#### [What you should do]
Only the lines of the data below from the one with "errors were. Four" through the one with "source of errors" are wanted. Repeat them exactly.

(Dataset entries)
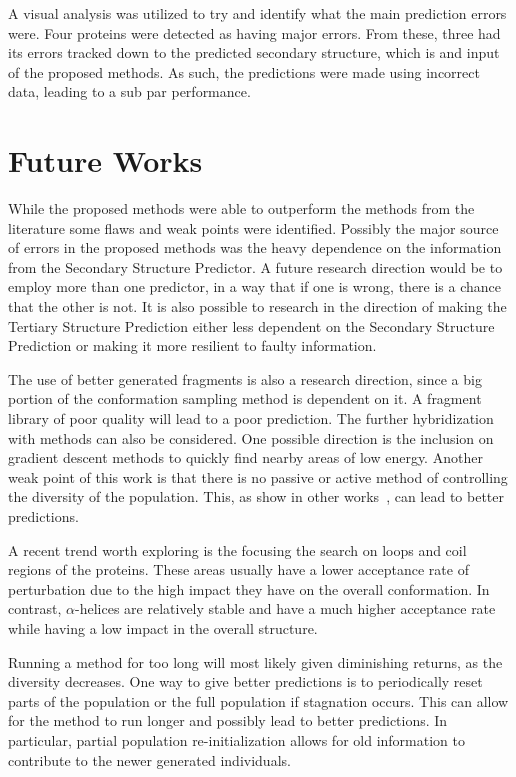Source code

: A visual analysis was utilized to try and identify what the main prediction
errors were. Four proteins were detected as having major errors. From these,
three had its errors tracked down to the predicted secondary structure, which is
and input of the proposed methods. As such, the predictions were made using
incorrect data, leading to a sub par performance.

\section{Future Works}\label{sec:future_works}

While the proposed methods were able to outperform the methods from the
literature some flaws and weak points were identified. Possibly the major
source of errors in the proposed methods was the heavy dependence on the
information from the Secondary Structure Predictor. A future research direction
would be to employ more than one predictor, in a way that if one is wrong,
there is a chance that the other is not. It is also possible to research in the
direction of making the Tertiary Structure Prediction either less dependent on
the Secondary Structure Prediction or making it more resilient to faulty
information.

The use of better generated fragments is also a research direction, since a big
portion of the conformation sampling method is dependent on it. A fragment
library of poor quality will lead to a poor prediction.
The further hybridization with methods can also be considered.  One possible
direction is the inclusion on gradient descent methods to quickly find nearby
areas of low energy.
Another weak point of this work is that there is no passive or active method of
controlling the diversity of the population. This, as show in other
works~\cite{narloch2016diversification,simoncini2017balancing}, can lead to
better predictions.

A recent trend worth exploring is the focusing the search on loops and coil
regions of the proteins. These areas usually have a lower acceptance rate of
perturbation due to the high impact they have on the overall conformation.  In
contrast, $\alpha$-helices are relatively stable and have a much higher
acceptance rate while having a low impact in the overall structure.

Running a method for too long will most likely given diminishing returns, as
the diversity decreases. One way to give better predictions is to periodically
reset parts of the population or the full population if stagnation occurs. This
can allow for the method to run longer and possibly lead to better predictions.
In particular, partial population re-initialization allows for old information
to contribute to the newer generated individuals.

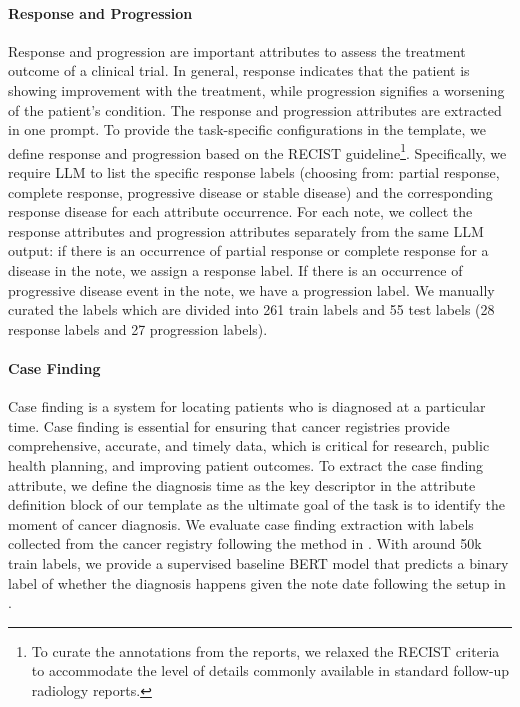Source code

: \paragraph{Response and Progression}
Response and progression are important attributes to assess the treatment outcome of a clinical trial. In general, response indicates that the patient is showing improvement with the treatment, while progression signifies a worsening of the patient's condition. The response and progression attributes are extracted in one prompt. To provide the task-specific configurations in the template, we define response and progression based on the RECIST guideline\citep{nishino2010revised}\footnote{To curate the annotations from the reports, we relaxed the RECIST criteria to accommodate the level of details commonly available in standard follow-up radiology reports.}. Specifically, we require \ac{LLM} to list the specific response labels (choosing from: partial response, complete response, progressive disease or stable disease) and the corresponding response disease for each attribute occurrence. For each note, we collect the response attributes and progression attributes separately from the same \ac{LLM} output: if there is an occurrence of partial response or complete response for a disease in the note, we assign a response label. If there is an occurrence of progressive disease event in the note, we have a progression label. We manually curated the labels which are divided into 261 train labels and 55 test labels (28 response labels and 27 progression labels).




\paragraph{Case Finding}
Case finding is a system for locating patients who is diagnosed at a particular time. Case finding is essential for ensuring that cancer registries provide comprehensive, accurate, and timely data, which is critical for research, public health planning, and improving patient outcomes. To extract the case finding attribute, we define the diagnosis time as the key descriptor in the attribute definition block of our template as the ultimate goal of the task is to identify the moment of cancer diagnosis. We evaluate case finding extraction with labels collected from the cancer registry following the method in \citet{preston2023toward}. With around 50k  train labels, we provide a supervised baseline BERT model that predicts a binary label of whether the diagnosis happens given the note date following the setup in \citet{preston2023toward}. 



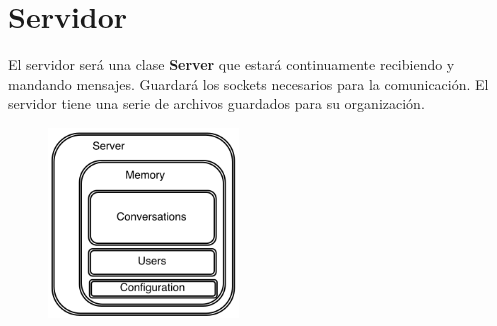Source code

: \section{Servidor}
El servidor será una clase \textbf{Server} que estará continuamente recibiendo y mandando mensajes.
Guardará los sockets necesarios para la comunicación.
El servidor tiene una serie de archivos guardados para su organización.

\vspace{0.1cm}

\begin{figure}[H]
	\centering
	\includegraphics[width=0.45\textwidth]{./Imagenes/server.png}
\end{figure}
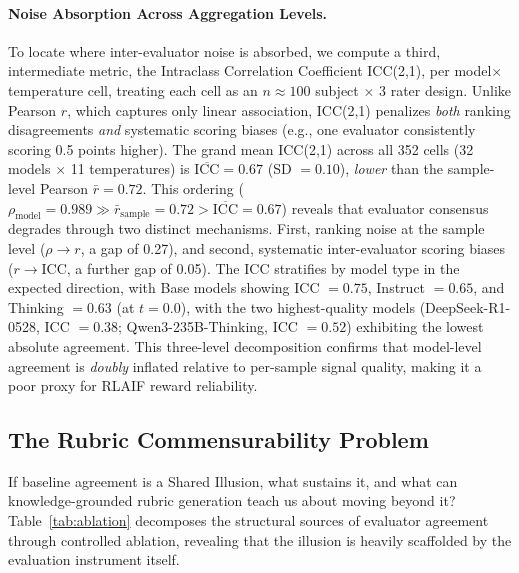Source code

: \documentclass{article}
\begin{document}
\paragraph{Noise Absorption Across Aggregation Levels.} To locate where inter-evaluator noise is absorbed, we compute a third, intermediate metric, the Intraclass Correlation Coefficient ICC(2,1), per model$\times$temperature cell, treating each cell as an $n {\approx} 100$ subject $\times$ 3 rater design. Unlike Pearson $r$, which captures only linear association, ICC(2,1) penalizes \textit{both} ranking disagreements \textit{and} systematic scoring biases (e.g., one evaluator consistently scoring 0.5 points higher). The grand mean ICC(2,1) across all 352 cells (32 models $\times$ 11 temperatures) is $\overline{\text{ICC}} = 0.67$ (SD $= 0.10$), \textit{lower} than the sample-level Pearson $\bar{r} = 0.72$. This ordering ($\rho_{\text{model}} = 0.989 \gg \bar{r}_{\text{sample}} = 0.72 > \overline{\text{ICC}} = 0.67$) reveals that evaluator consensus degrades through two distinct mechanisms. First, ranking noise at the sample level ($\rho \to r$, a gap of 0.27), and second, systematic inter-evaluator scoring biases ($r \to \text{ICC}$, a further gap of 0.05). The ICC stratifies by model type in the expected direction, with Base models showing ICC $= 0.75$, Instruct $= 0.65$, and Thinking $= 0.63$ (at $t{=}0.0$), with the two highest-quality models (DeepSeek-R1-0528, ICC $= 0.38$; Qwen3-235B-Thinking, ICC $= 0.52$) exhibiting the lowest absolute agreement. This three-level decomposition confirms that model-level agreement is \textit{doubly} inflated relative to per-sample signal quality, making it a poor proxy for RLAIF reward reliability.


\subsection{The Rubric Commensurability Problem}
\label{sec:commensurability}



If baseline agreement is a Shared Illusion, what sustains it, and what can knowledge-grounded rubric generation teach us about moving beyond it? Table~\ref{tab:ablation} decomposes the structural sources of evaluator agreement through controlled ablation, revealing that the illusion is heavily scaffolded by the evaluation instrument itself.
\end{document}
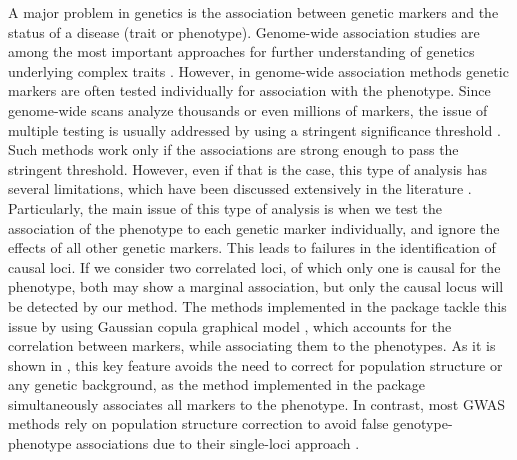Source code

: A major problem in genetics is the association between genetic markers and the status of a disease (trait or phenotype). Genome-wide association studies are among the most important approaches for further understanding of genetics underlying complex traits \citep{welter2013nhgri, kruijer2020reconstruction}. However, in genome-wide association methods genetic markers are often tested individually for association with the phenotype. Since genome-wide scans analyze thousands or even millions of markers, the issue of multiple testing is usually addressed by using a stringent significance threshold \citep{panagiotou2011should}. Such methods work only if the associations are strong enough to pass the stringent threshold. However, even if that is the case, this type of analysis has several limitations, which have been discussed extensively in the literature \citep{ hoggart2008simultaneous, he2010variable, rakitsch2012lasso, buzdugan2016assessing}. %
Particularly, the main issue of this type of analysis is when we test the association of the phenotype to each genetic marker individually, and ignore the effects of all other genetic markers. This leads to failures in the identification of causal loci. %
If we consider two correlated loci, of which only one is causal for the phenotype, both may show a marginal association, but only the causal locus will be detected by our method. The methods implemented in the  package tackle this issue by using Gaussian copula graphical model \citep{klaassen1997efficient, hoff2007extending}, which accounts for the correlation between markers, while associating them to the phenotypes. As it is shown in \citet{klasen2016multi}, this key feature avoids the need to correct for population structure or any genetic background, as the method implemented in the  package simultaneously associates all markers to the phenotype. %
 In contrast, most GWAS methods rely on population structure correction to avoid false genotype-phenotype associations due to their single-loci approach \citep{yu2006unified, kang2008efficient, kang2010variance, lippert2011fast}.
 

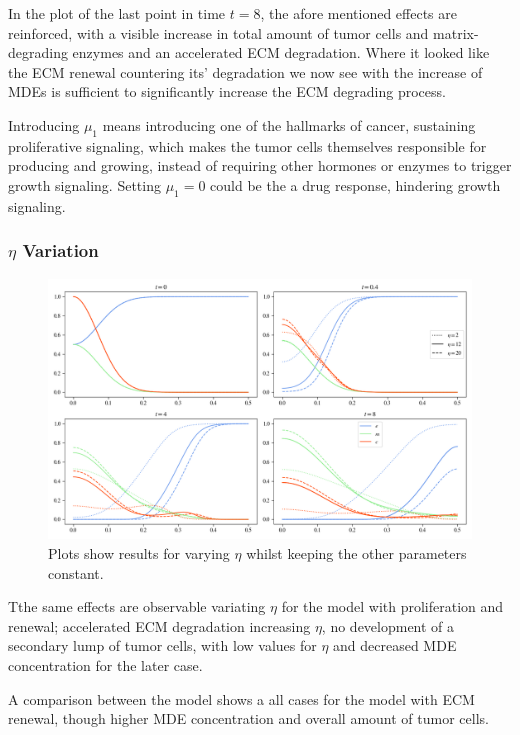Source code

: In the plot of the last point in time $t=8$, the afore mentioned effects are reinforced, with a visible increase in total amount of tumor cells and matrix-degrading enzymes and an accelerated ECM degradation. Where it looked like the ECM renewal countering its' degradation we now see with the increase of MDEs is sufficient to significantly increase the ECM degrading process.

Introducing $\mu_1$ means introducing one of the hallmarks of cancer, sustaining proliferative signaling, which makes the tumor cells themselves responsible for producing and growing, instead of requiring other hormones or enzymes to trigger growth signaling. Setting $\mu_1=0$ could be the a drug response, hindering growth signaling.

\subsubsection*{$\eta$ Variation}
\begin{figure}[h!]
    \centering
    \includegraphics[width=\textwidth]{resources/images/prolif_eta_variation.png}
    \caption{Plots show results for varying $\eta$ whilst keeping the other parameters constant.}
    \label{fig:prolif_eta_variation}
\end{figure}

Tthe same effects are observable variating $\eta$ for the model with proliferation and renewal; accelerated ECM degradation increasing $\eta$, no development of a secondary lump of tumor cells, with low values for $\eta$ and decreased MDE concentration for the later case. 

A comparison between the model shows a all cases for the model with ECM renewal, though higher MDE concentration and overall amount of tumor cells.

#### [Completed exercise]
errors were. Four proteins were detected as having major errors. From these,
three had its errors tracked down to the predicted secondary structure, which is
and input of the proposed methods. As such, the predictions were made using
incorrect data, leading to a sub par performance.

\section{Future Works}\label{sec:future_works}

While the proposed methods were able to outperform the methods from the
literature some flaws and weak points were identified. Possibly the major
source of errors in the proposed methods was the heavy dependence on the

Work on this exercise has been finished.